Gimana Sih Cara Melayani Chat Pelanggan sampai Closing?

[pgp_title]

Topik kita sekarang yaitu Gimana Sih Cara Melayani Chat Pelanggan sampai Closing?. Banyak yang bingung bagaimana caranya memandu customer yang tanya-tanya agar closing. Ada yang udah menerangkan panjang lebar akan tetapi si calon pembeli hilang seperti ninja. Habis tanya tidak ada kabarnya. Ada yang gagap, bingung gimana menjawab pertanyaan calon pelanggan dengan tepat?

Gimana Sih Cara Melayani Chat Pelanggan sampai Closing?

Gimana Sih Cara Melayani Chat Pelanggan sampai Closing?
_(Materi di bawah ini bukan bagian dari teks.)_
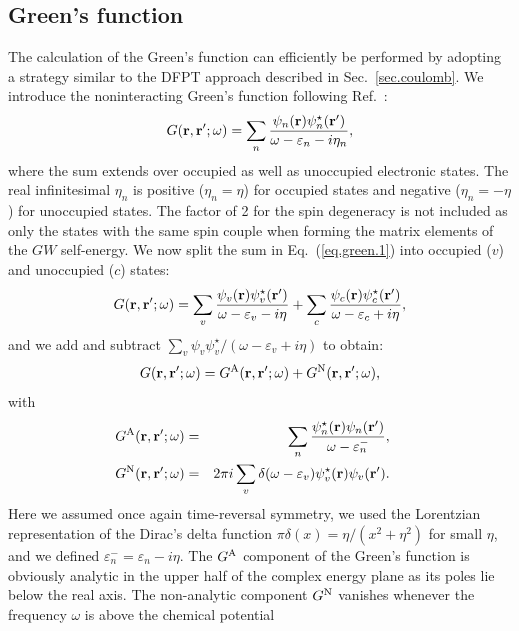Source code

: \documentclass[twocolumn,prb,showpacs,superscriptaddress]{revtex4}
\def\w{\omega}
\def\E{\varepsilon}
\def\r{{\bf r}}
\def\rp{{\bf r^\prime}}
\begin{document}
\subsection{Green's function}\label{sec.green}

The calculation of the Green's function can efficiently be performed 
by adopting a strategy similar to the DFPT approach
described in Sec.\ \ref{sec.coulomb}.
We introduce the noninteracting Green's function following Ref.\ :
  \begin{equation}\label{eq.green.1}
  G(\r,\rp;\w) = \sum_n \frac{\psi_n(\r)\psi_n^\star(\rp)}{\w-\E_n-i\eta_n},
  \end{equation}
where the sum extends over occupied as well as unoccupied electronic states.
The real infinitesimal $\eta_n$ is positive ($\eta_n=\eta$) 
for occupied states and negative ($\eta_n=-\eta$) for unoccupied states.\cite{hl,hl86}
The factor of 2 for the spin degeneracy is not included
as only the states with the same spin couple when forming the 
matrix elements of the $GW$ self-energy.\cite{hl86}
We now split the sum in Eq.~(\ref{eq.green.1}) into occupied ($v$) and unoccupied ($c$) states:
  \begin{equation}\label{eq.green.2}
  G(\r,\rp;\w) = \sum_v \frac{\psi_v(\r)\psi_v^\star(\rp)}{\w-\E_v-i\eta}
  + \sum_c \frac{\psi_c(\r)\psi_c^\star(\rp)}{\w-\E_c+i\eta},
  \end{equation}
and we add and subtract $\sum_v \psi_v\psi_v^\star/(\w-\E_v+i\eta)$ to obtain:
  \begin{equation}\label{eq.green.split}
  G(\r,\rp;\w) = G^{\rm A}(\r,\rp;\w) + G^{\rm N}(\r,\rp;\w),
  \end{equation}
with
  \begin{eqnarray}\label{eq.green.split.2}
\!\!\!\!\!\!  G^{\rm A}(\r,\rp;\w) & =&  \sum_n \frac{\psi_n^\star(\r)\psi_n(\rp)}{\w-\E_n^-},  \\ 
\!\!\!\!\!\!  G^{\rm N}(\r,\rp;\w)  & = &  2\pi i \sum_v \delta(\w-\E_v) \psi_v^\star(\r)\psi_v(\rp). \label{eq.green.split.3} 
  \end{eqnarray}
Here we assumed once again time-reversal symmetry, we used the Lorentzian representation of the Dirac's delta function 
$\pi\delta(x)=\eta/(x^2+\eta^2)$ for small $\eta$, and we defined $\E_n^- = \E_n - i\eta$.
The $G^{\rm A}$ component of the Green's function is obviously analytic in the
upper half of the complex energy plane as its poles lie below the real axis.
The non-analytic component $G^{\rm N}$ vanishes
whenever the frequency $\w$ is above the chemical potential 
\end{document}
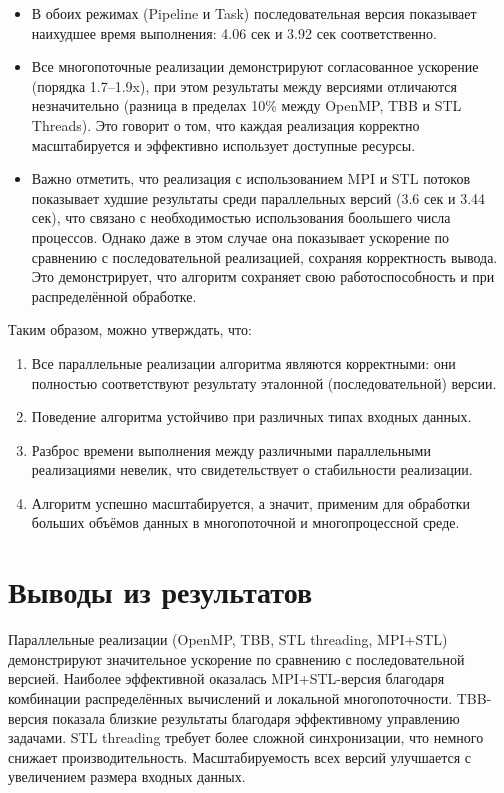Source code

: \documentclass[a4paper,12pt]{article}
\begin{document}
\begin{itemize}
\item В обоих режимах (Pipeline и Task) последовательная версия показывает наихудшее время выполнения: 4.06 сек и 3.92 сек соответственно.
\item Все многопоточные реализации демонстрируют согласованное ускорение (порядка 1.7–1.9x), при этом результаты между версиями отличаются незначительно (разница в пределах 10\% между OpenMP, TBB и STL Threads). Это говорит о том, что каждая реализация корректно масштабируется и эффективно использует доступные ресурсы.
\item Важно отметить, что реализация с использованием MPI и STL потоков показывает худшие результаты среди параллельных версий (3.6 сек и 3.44 сек), что связано с необходимостью использования боольшего числа процессов. Однако даже в этом случае она показывает ускорение по сравнению с последовательной реализацией, сохраняя корректность вывода. Это демонстрирует, что алгоритм сохраняет свою работоспособность и при распределённой обработке.
\end{itemize}

Таким образом, можно утверждать, что:

\begin{enumerate}
\item Все параллельные реализации алгоритма являются корректными: они полностью соответствуют результату эталонной (последовательной) версии.
\item Поведение алгоритма устойчиво при различных типах входных данных.
\item Разброс времени выполнения между различными параллельными реализациями невелик, что свидетельствует о стабильности реализации.
\item Алгоритм успешно масштабируется, а значит, применим для обработки больших объёмов данных в многопоточной и многопроцессной среде.
\end{enumerate}

\section{Выводы из результатов}
Параллельные реализации (OpenMP, TBB, STL threading, MPI+STL) демонстрируют значительное ускорение по сравнению с последовательной версией. Наиболее эффективной оказалась MPI+STL-версия благодаря комбинации распределённых вычислений и локальной многопоточности. TBB-версия показала близкие результаты благодаря эффективному управлению задачами. STL threading требует более сложной синхронизации, что немного снижает производительность. Масштабируемость всех версий улучшается с увеличением размера входных данных.
\end{document}
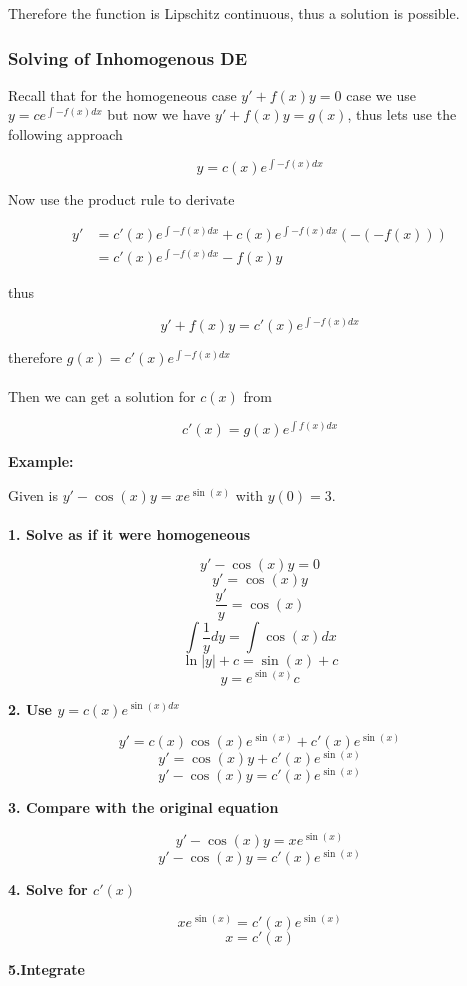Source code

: Therefore the function is Lipschitz continuous, thus a solution is possible.
\QED


\subsubsection{Solving of Inhomogenous DE}

Recall that for the homogeneous case \(y' + f(x)y = 0\) case we use 
\(y = c e^{\int -f(x) dx}\) but now we have \(y' + f(x)y = g(x)\), thus lets use the following
approach

\[y = c(x) e^{\int -f(x) dx}\]

Now use the product rule to derivate

\begin{align*}
y' &= c'(x) e^{\int -f(x) dx} + c(x)e^{\int -f(x) dx}(-(-f(x)))\\
   &= c'(x)e^{\int -f(x) dx} - f(x)y
\end{align*}

thus 

\[y' + f(x)y = c'(x)e^{\int -f(x) dx}\]

therefore \(g(x) = c'(x)e^{\int -f(x) dx}\)
\\\\
Then we can get a solution for \(c(x)\) from

\[
    c'(x) = g(x)e^{\int f(x) dx}
\]

\textbf{Example: }

Given is \(y' -\cos(x)y = x e^{\sin(x)}\) with \(y(0) = 3\).
\\\\
\textbf{1. Solve as if it were homogeneous}

\[y' -\cos(x)y = 0\]
\[y' = \cos(x)y\]
\[\frac{y'}{y} = \cos(x)\]
\[\int\frac{1}{y}dy = \int \cos(x)dx \]
\[ \ln |y|  + c= \sin(x) + c \]
\[ y = e^{\sin(x)}c \]

\textbf{2. Use \(y = c(x)e^{\sin(x)dx}\)}

\[y' = c(x)\cos(x)e^{\sin(x)} + c'(x)e^{\sin(x)}\]
\[y' = \cos(x)y + c'(x)e^{\sin(x)}\]
\[y' - \cos(x)y = c'(x)e^{\sin(x)}\]

\textbf{3. Compare with the original equation}

\[y' -\cos(x)y = x e^{\sin(x)}\]
\[y' - \cos(x)y = c'(x)e^{\sin(x)}\]

\textbf{4. Solve for \(c'(x)\)}

\[xe^{\sin(x)} = c'(x)e^{\sin(x)}\]
\[x = c'(x)\]

\textbf{5.Integrate}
Apabila Anda jualan (apalagi apabila bisnisnya online) maka mungkin aja kasus-kasus di atas sering Anda temui sehari-hari. Dan jika memang itu yang Anda permasalahkan maka bacalah artikel ini sampai habis. Siapa tahu ketemu solusinya. Berikut cara chatting berujung closing yang bisa diterapkan :

1. Jualan gak dapat seenaknya

Jualan itu engga dapat seenaknya. Ada yang sekali promosi langsung mendapatkan konsumen. Tak sedikit pula yang promosinya berkali-kali, baru customernya nyantol. Akan tetapi yang masalah itu apabila udah promosi berkali-kali engga ada pelanggannya.

Pada dasarnya promosi itu artinya menginformasikan sesuatu kepada target pasar “Ini lho produk Saya”. Nah, saat transfer informasi ini, ada target pasar yang langsung paham, ada juga target pasar yang belum.

Gimana Sih Cara Melayani Chat Pelanggan sampai Closing?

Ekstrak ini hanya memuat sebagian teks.